**Data supplied**
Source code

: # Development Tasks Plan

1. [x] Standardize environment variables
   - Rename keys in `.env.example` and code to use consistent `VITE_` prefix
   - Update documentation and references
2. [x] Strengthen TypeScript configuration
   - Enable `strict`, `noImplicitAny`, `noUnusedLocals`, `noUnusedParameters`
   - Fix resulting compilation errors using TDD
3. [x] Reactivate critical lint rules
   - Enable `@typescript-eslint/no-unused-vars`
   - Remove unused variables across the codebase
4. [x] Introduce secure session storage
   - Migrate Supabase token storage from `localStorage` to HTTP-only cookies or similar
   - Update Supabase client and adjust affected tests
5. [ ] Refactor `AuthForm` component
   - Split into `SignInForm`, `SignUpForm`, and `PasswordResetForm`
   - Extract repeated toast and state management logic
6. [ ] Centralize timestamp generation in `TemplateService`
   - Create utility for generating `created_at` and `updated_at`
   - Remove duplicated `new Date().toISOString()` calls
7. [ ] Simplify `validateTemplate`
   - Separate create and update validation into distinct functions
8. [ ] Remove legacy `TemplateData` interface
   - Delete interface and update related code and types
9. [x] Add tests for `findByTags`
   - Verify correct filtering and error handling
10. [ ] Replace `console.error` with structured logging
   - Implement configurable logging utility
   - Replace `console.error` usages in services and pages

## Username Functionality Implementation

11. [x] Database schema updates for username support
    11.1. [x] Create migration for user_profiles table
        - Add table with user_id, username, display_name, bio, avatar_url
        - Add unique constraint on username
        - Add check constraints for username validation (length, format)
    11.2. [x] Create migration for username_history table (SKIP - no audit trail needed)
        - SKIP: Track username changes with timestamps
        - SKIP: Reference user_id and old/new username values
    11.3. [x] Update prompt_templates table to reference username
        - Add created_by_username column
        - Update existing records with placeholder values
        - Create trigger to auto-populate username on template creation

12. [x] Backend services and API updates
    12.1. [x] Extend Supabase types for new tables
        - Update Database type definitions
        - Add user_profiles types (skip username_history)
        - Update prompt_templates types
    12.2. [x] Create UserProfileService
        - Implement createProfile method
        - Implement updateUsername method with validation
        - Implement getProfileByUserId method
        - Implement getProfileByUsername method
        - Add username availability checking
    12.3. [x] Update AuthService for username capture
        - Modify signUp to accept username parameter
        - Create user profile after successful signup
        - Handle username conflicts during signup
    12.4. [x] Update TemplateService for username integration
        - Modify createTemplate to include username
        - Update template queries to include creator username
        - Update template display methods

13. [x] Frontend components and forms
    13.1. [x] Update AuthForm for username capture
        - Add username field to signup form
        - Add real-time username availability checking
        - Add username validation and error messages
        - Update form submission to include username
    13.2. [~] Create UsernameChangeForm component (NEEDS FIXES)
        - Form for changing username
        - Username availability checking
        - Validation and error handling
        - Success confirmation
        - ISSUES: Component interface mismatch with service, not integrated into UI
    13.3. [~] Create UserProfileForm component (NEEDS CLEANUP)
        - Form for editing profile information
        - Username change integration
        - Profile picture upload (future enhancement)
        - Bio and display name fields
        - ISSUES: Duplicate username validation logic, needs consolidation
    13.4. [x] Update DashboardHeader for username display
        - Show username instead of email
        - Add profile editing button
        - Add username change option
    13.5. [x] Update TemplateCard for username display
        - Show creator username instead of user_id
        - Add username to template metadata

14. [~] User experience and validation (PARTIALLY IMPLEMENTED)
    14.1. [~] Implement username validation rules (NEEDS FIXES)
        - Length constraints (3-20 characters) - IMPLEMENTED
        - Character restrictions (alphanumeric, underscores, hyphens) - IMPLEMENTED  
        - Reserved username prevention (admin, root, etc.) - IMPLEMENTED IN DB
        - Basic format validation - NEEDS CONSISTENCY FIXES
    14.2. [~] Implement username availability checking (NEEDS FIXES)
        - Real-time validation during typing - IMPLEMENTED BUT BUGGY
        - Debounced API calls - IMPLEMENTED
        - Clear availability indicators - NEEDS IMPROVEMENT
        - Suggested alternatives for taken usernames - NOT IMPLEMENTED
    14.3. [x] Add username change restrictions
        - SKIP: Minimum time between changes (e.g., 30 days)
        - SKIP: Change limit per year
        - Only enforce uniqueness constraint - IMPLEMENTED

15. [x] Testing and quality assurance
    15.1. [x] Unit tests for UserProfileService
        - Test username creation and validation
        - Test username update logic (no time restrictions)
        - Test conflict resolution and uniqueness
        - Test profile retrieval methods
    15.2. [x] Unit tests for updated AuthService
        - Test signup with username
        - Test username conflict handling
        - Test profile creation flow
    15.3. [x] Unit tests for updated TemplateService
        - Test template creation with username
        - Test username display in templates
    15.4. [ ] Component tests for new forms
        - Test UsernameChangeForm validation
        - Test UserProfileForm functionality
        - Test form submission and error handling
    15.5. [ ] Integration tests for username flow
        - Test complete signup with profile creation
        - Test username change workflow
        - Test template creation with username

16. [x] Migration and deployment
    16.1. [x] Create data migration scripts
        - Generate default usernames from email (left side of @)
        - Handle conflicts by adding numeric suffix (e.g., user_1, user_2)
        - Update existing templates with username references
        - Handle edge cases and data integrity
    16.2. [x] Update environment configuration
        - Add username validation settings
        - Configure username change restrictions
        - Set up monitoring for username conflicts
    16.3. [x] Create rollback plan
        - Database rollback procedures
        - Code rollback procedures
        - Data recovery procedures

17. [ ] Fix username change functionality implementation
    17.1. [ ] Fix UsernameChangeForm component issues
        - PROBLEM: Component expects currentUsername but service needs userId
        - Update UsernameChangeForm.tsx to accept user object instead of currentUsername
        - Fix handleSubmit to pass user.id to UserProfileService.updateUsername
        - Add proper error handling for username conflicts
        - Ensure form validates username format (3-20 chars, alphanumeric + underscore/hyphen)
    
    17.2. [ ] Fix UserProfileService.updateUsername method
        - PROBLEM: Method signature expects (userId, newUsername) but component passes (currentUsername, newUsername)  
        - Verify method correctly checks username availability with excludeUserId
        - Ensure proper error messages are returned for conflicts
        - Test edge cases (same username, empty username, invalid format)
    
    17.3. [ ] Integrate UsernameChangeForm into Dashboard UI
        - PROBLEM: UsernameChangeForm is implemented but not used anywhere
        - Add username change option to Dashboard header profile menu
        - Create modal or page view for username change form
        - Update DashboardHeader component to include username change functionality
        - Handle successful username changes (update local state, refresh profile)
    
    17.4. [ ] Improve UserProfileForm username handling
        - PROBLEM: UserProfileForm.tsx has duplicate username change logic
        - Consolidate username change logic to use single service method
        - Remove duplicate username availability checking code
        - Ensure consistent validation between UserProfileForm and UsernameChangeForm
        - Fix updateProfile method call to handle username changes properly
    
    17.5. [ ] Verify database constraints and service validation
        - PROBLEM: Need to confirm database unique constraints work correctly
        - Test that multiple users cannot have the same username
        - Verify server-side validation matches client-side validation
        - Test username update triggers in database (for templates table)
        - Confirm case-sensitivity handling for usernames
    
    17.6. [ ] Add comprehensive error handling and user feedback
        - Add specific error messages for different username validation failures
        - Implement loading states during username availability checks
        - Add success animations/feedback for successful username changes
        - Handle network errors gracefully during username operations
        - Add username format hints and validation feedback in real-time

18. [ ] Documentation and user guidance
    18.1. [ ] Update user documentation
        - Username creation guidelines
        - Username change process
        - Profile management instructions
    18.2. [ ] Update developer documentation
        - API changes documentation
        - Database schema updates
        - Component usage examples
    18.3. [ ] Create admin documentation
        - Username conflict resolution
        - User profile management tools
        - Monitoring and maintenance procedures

**Problem to solve**
Extract every record and return it verbatim.

**Reply to the exercise**
Source code

: # Development Tasks Plan

1. [x] Standardize environment variables
   - Rename keys in `.env.example` and code to use consistent `VITE_` prefix
   - Update documentation and references
2. [x] Strengthen TypeScript configuration
   - Enable `strict`, `noImplicitAny`, `noUnusedLocals`, `noUnusedParameters`
   - Fix resulting compilation errors using TDD
3. [x] Reactivate critical lint rules
   - Enable `@typescript-eslint/no-unused-vars`
   - Remove unused variables across the codebase
4. [x] Introduce secure session storage
   - Migrate Supabase token storage from `localStorage` to HTTP-only cookies or similar
   - Update Supabase client and adjust affected tests
5. [ ] Refactor `AuthForm` component
   - Split into `SignInForm`, `SignUpForm`, and `PasswordResetForm`
   - Extract repeated toast and state management logic
6. [ ] Centralize timestamp generation in `TemplateService`
   - Create utility for generating `created_at` and `updated_at`
   - Remove duplicated `new Date().toISOString()` calls
7. [ ] Simplify `validateTemplate`
   - Separate create and update validation into distinct functions
8. [ ] Remove legacy `TemplateData` interface
   - Delete interface and update related code and types
9. [x] Add tests for `findByTags`
   - Verify correct filtering and error handling
10. [ ] Replace `console.error` with structured logging
   - Implement configurable logging utility
   - Replace `console.error` usages in services and pages

## Username Functionality Implementation

11. [x] Database schema updates for username support
    11.1. [x] Create migration for user_profiles table
        - Add table with user_id, username, display_name, bio, avatar_url
        - Add unique constraint on username
        - Add check constraints for username validation (length, format)
    11.2. [x] Create migration for username_history table (SKIP - no audit trail needed)
        - SKIP: Track username changes with timestamps
        - SKIP: Reference user_id and old/new username values
    11.3. [x] Update prompt_templates table to reference username
        - Add created_by_username column
        - Update existing records with placeholder values
        - Create trigger to auto-populate username on template creation

12. [x] Backend services and API updates
    12.1. [x] Extend Supabase types for new tables
        - Update Database type definitions
        - Add user_profiles types (skip username_history)
        - Update prompt_templates types
    12.2. [x] Create UserProfileService
        - Implement createProfile method
        - Implement updateUsername method with validation
        - Implement getProfileByUserId method
        - Implement getProfileByUsername method
        - Add username availability checking
    12.3. [x] Update AuthService for username capture
        - Modify signUp to accept username parameter
        - Create user profile after successful signup
        - Handle username conflicts during signup
    12.4. [x] Update TemplateService for username integration
        - Modify createTemplate to include username
        - Update template queries to include creator username
        - Update template display methods

13. [x] Frontend components and forms
    13.1. [x] Update AuthForm for username capture
        - Add username field to signup form
        - Add real-time username availability checking
        - Add username validation and error messages
        - Update form submission to include username
    13.2. [~] Create UsernameChangeForm component (NEEDS FIXES)
        - Form for changing username
        - Username availability checking
        - Validation and error handling
        - Success confirmation
        - ISSUES: Component interface mismatch with service, not integrated into UI
    13.3. [~] Create UserProfileForm component (NEEDS CLEANUP)
        - Form for editing profile information
        - Username change integration
        - Profile picture upload (future enhancement)
        - Bio and display name fields
        - ISSUES: Duplicate username validation logic, needs consolidation
    13.4. [x] Update DashboardHeader for username display
        - Show username instead of email
        - Add profile editing button
        - Add username change option
    13.5. [x] Update TemplateCard for username display
        - Show creator username instead of user_id
        - Add username to template metadata

14. [~] User experience and validation (PARTIALLY IMPLEMENTED)
    14.1. [~] Implement username validation rules (NEEDS FIXES)
        - Length constraints (3-20 characters) - IMPLEMENTED
        - Character restrictions (alphanumeric, underscores, hyphens) - IMPLEMENTED  
        - Reserved username prevention (admin, root, etc.) - IMPLEMENTED IN DB
        - Basic format validation - NEEDS CONSISTENCY FIXES
    14.2. [~] Implement username availability checking (NEEDS FIXES)
        - Real-time validation during typing - IMPLEMENTED BUT BUGGY
        - Debounced API calls - IMPLEMENTED
        - Clear availability indicators - NEEDS IMPROVEMENT
        - Suggested alternatives for taken usernames - NOT IMPLEMENTED
    14.3. [x] Add username change restrictions
        - SKIP: Minimum time between changes (e.g., 30 days)
        - SKIP: Change limit per year
        - Only enforce uniqueness constraint - IMPLEMENTED

15. [x] Testing and quality assurance
    15.1. [x] Unit tests for UserProfileService
        - Test username creation and validation
        - Test username update logic (no time restrictions)
        - Test conflict resolution and uniqueness
        - Test profile retrieval methods
    15.2. [x] Unit tests for updated AuthService
        - Test signup with username
        - Test username conflict handling
        - Test profile creation flow
    15.3. [x] Unit tests for updated TemplateService
        - Test template creation with username
        - Test username display in templates
    15.4. [ ] Component tests for new forms
        - Test UsernameChangeForm validation
        - Test UserProfileForm functionality
        - Test form submission and error handling
    15.5. [ ] Integration tests for username flow
        - Test complete signup with profile creation
        - Test username change workflow
        - Test template creation with username

16. [x] Migration and deployment
    16.1. [x] Create data migration scripts
        - Generate default usernames from email (left side of @)
        - Handle conflicts by adding numeric suffix (e.g., user_1, user_2)
        - Update existing templates with username references
        - Handle edge cases and data integrity
    16.2. [x] Update environment configuration
        - Add username validation settings
        - Configure username change restrictions
        - Set up monitoring for username conflicts
    16.3. [x] Create rollback plan
        - Database rollback procedures
        - Code rollback procedures
        - Data recovery procedures

17. [ ] Fix username change functionality implementation
    17.1. [ ] Fix UsernameChangeForm component issues
        - PROBLEM: Component expects currentUsername but service needs userId
        - Update UsernameChangeForm.tsx to accept user object instead of currentUsername
        - Fix handleSubmit to pass user.id to UserProfileService.updateUsername
        - Add proper error handling for username conflicts
        - Ensure form validates username format (3-20 chars, alphanumeric + underscore/hyphen)
    
    17.2. [ ] Fix UserProfileService.updateUsername method
        - PROBLEM: Method signature expects (userId, newUsername) but component passes (currentUsername, newUsername)  
        - Verify method correctly checks username availability with excludeUserId
        - Ensure proper error messages are returned for conflicts
        - Test edge cases (same username, empty username, invalid format)
    
    17.3. [ ] Integrate UsernameChangeForm into Dashboard UI
        - PROBLEM: UsernameChangeForm is implemented but not used anywhere
        - Add username change option to Dashboard header profile menu
        - Create modal or page view for username change form
        - Update DashboardHeader component to include username change functionality
        - Handle successful username changes (update local state, refresh profile)
    
    17.4. [ ] Improve UserProfileForm username handling
        - PROBLEM: UserProfileForm.tsx has duplicate username change logic
        - Consolidate username change logic to use single service method
        - Remove duplicate username availability checking code
        - Ensure consistent validation between UserProfileForm and UsernameChangeForm
        - Fix updateProfile method call to handle username changes properly
    
    17.5. [ ] Verify database constraints and service validation
        - PROBLEM: Need to confirm database unique constraints work correctly
        - Test that multiple users cannot have the same username
        - Verify server-side validation matches client-side validation
        - Test username update triggers in database (for templates table)
        - Confirm case-sensitivity handling for usernames
    
    17.6. [ ] Add comprehensive error handling and user feedback
        - Add specific error messages for different username validation failures
        - Implement loading states during username availability checks
        - Add success animations/feedback for successful username changes
        - Handle network errors gracefully during username operations
        - Add username format hints and validation feedback in real-time

18. [ ] Documentation and user guidance
    18.1. [ ] Update user documentation
        - Username creation guidelines
        - Username change process
        - Profile management instructions
    18.2. [ ] Update developer documentation
        - API changes documentation
        - Database schema updates
        - Component usage examples
    18.3. [ ] Create admin documentation
        - Username conflict resolution
        - User profile management tools
        - Monitoring and maintenance procedures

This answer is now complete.